Activity =
Report each line of the material below where the word "testing" can be found.

Entries supplied =
++++++++++++++++++++
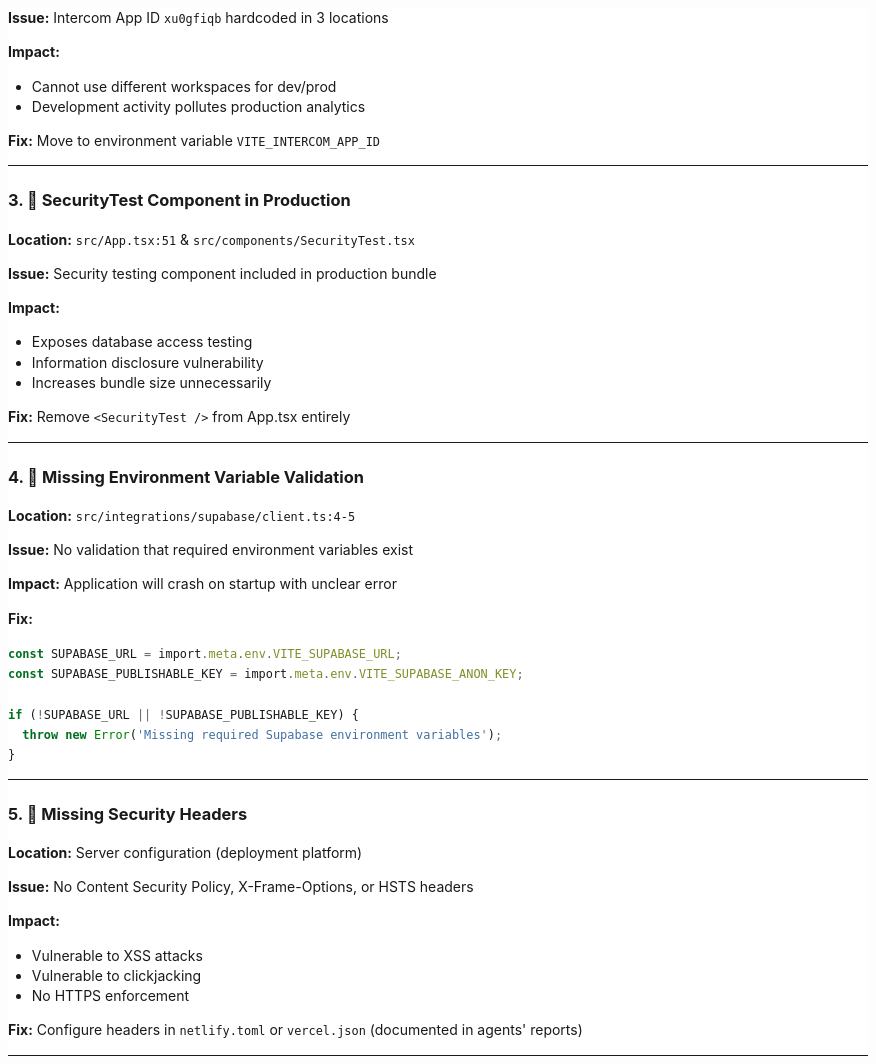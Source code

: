 **Issue:** Intercom App ID `xu0gfiqb` hardcoded in 3 locations

**Impact:**
- Cannot use different workspaces for dev/prod
- Development activity pollutes production analytics

**Fix:** Move to environment variable `VITE_INTERCOM_APP_ID`

---

### 3. 🔴 SecurityTest Component in Production
**Location:** `src/App.tsx:51` & `src/components/SecurityTest.tsx`

**Issue:** Security testing component included in production bundle

**Impact:**
- Exposes database access testing
- Information disclosure vulnerability
- Increases bundle size unnecessarily

**Fix:** Remove `<SecurityTest />` from App.tsx entirely

---

### 4. 🔴 Missing Environment Variable Validation
**Location:** `src/integrations/supabase/client.ts:4-5`

**Issue:** No validation that required environment variables exist

**Impact:** Application will crash on startup with unclear error

**Fix:**
```typescript
const SUPABASE_URL = import.meta.env.VITE_SUPABASE_URL;
const SUPABASE_PUBLISHABLE_KEY = import.meta.env.VITE_SUPABASE_ANON_KEY;

if (!SUPABASE_URL || !SUPABASE_PUBLISHABLE_KEY) {
  throw new Error('Missing required Supabase environment variables');
}
```

---

### 5. 🔴 Missing Security Headers
**Location:** Server configuration (deployment platform)

**Issue:** No Content Security Policy, X-Frame-Options, or HSTS headers

**Impact:**
- Vulnerable to XSS attacks
- Vulnerable to clickjacking
- No HTTPS enforcement

**Fix:** Configure headers in `netlify.toml` or `vercel.json` (documented in agents' reports)

---
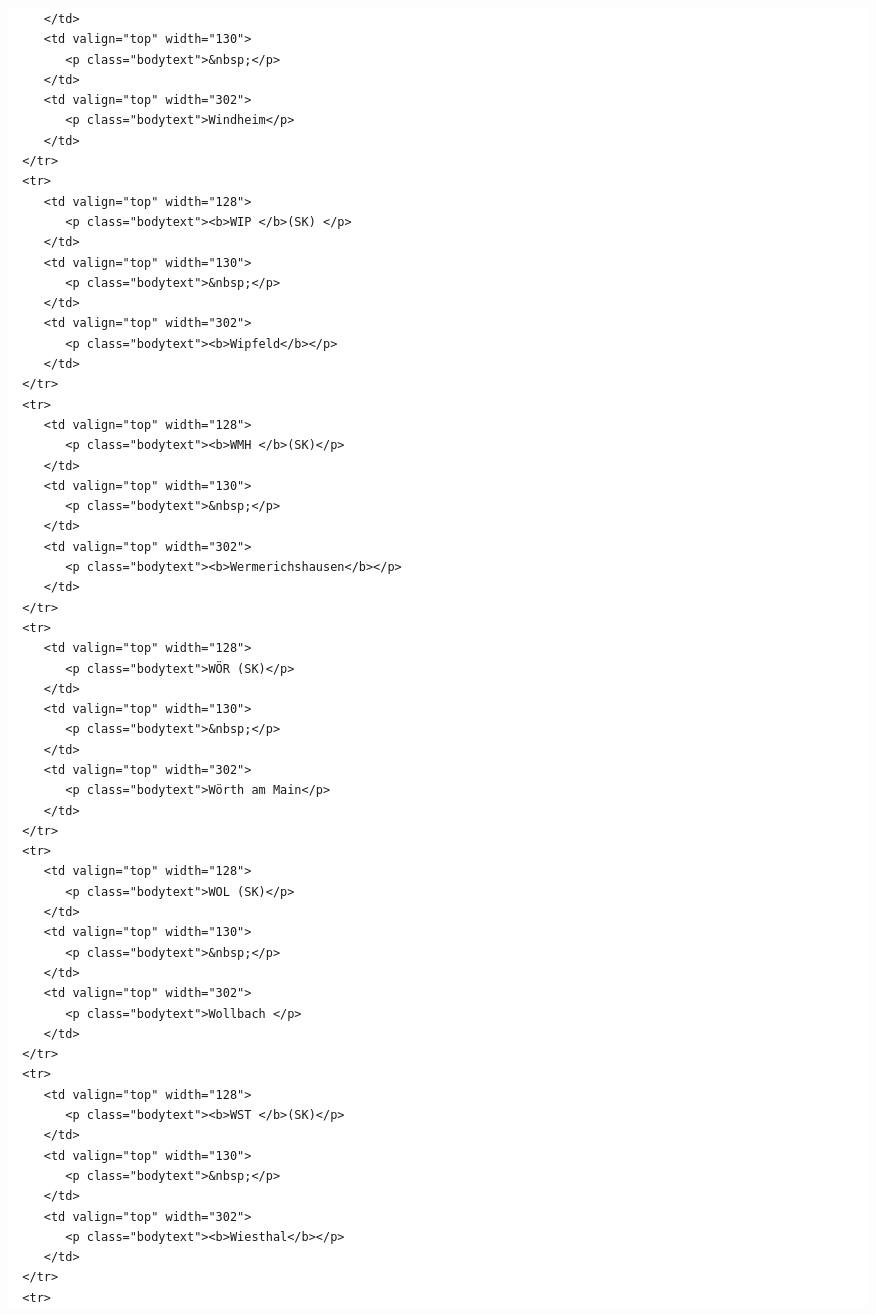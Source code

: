          </td>
         <td valign="top" width="130">
            <p class="bodytext">&nbsp;</p>
         </td>
         <td valign="top" width="302">
            <p class="bodytext">Windheim</p>
         </td>
      </tr>
      <tr>
         <td valign="top" width="128">
            <p class="bodytext"><b>WIP </b>(SK) </p>
         </td>
         <td valign="top" width="130">
            <p class="bodytext">&nbsp;</p>
         </td>
         <td valign="top" width="302">
            <p class="bodytext"><b>Wipfeld</b></p>
         </td>
      </tr>
      <tr>
         <td valign="top" width="128">
            <p class="bodytext"><b>WMH </b>(SK)</p>
         </td>
         <td valign="top" width="130">
            <p class="bodytext">&nbsp;</p>
         </td>
         <td valign="top" width="302">
            <p class="bodytext"><b>Wermerichshausen</b></p>
         </td>
      </tr>
      <tr>
         <td valign="top" width="128">
            <p class="bodytext">WÖR (SK)</p>
         </td>
         <td valign="top" width="130">
            <p class="bodytext">&nbsp;</p>
         </td>
         <td valign="top" width="302">
            <p class="bodytext">Wörth am Main</p>
         </td>
      </tr>
      <tr>
         <td valign="top" width="128">
            <p class="bodytext">WOL (SK)</p>
         </td>
         <td valign="top" width="130">
            <p class="bodytext">&nbsp;</p>
         </td>
         <td valign="top" width="302">
            <p class="bodytext">Wollbach </p>
         </td>
      </tr>
      <tr>
         <td valign="top" width="128">
            <p class="bodytext"><b>WST </b>(SK)</p>
         </td>
         <td valign="top" width="130">
            <p class="bodytext">&nbsp;</p>
         </td>
         <td valign="top" width="302">
            <p class="bodytext"><b>Wiesthal</b></p>
         </td>
      </tr>
      <tr>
++++++++++++++++++++
Finished task =
**Issue:** Security testing component included in production bundle
- Exposes database access testing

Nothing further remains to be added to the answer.